→ **What you have to do**: Return exactly the lines of the records below, starting at the line that contains "# :zap: 018-PWA-BudgetTracker" and ending at the line that contains "# :zap: Description", with both of those lines kept.

Dataset entries:
#####

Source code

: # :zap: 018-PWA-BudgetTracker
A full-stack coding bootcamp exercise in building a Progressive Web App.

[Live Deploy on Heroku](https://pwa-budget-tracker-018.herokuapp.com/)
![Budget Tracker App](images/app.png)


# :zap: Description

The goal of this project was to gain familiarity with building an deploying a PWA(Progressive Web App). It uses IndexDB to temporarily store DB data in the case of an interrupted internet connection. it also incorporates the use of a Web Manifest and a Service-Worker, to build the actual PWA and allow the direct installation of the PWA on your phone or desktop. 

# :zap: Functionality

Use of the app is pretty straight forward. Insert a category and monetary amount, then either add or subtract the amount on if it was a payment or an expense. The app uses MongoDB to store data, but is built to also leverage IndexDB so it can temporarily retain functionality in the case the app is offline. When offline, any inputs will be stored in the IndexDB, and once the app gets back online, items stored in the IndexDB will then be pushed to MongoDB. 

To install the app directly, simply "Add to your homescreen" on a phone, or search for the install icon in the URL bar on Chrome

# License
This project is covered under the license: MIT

#####

→ **Answer**:
: # :zap: 018-PWA-BudgetTracker
A full-stack coding bootcamp exercise in building a Progressive Web App.

[Live Deploy on Heroku](https://pwa-budget-tracker-018.herokuapp.com/)
![Budget Tracker App](images/app.png)


# :zap: Description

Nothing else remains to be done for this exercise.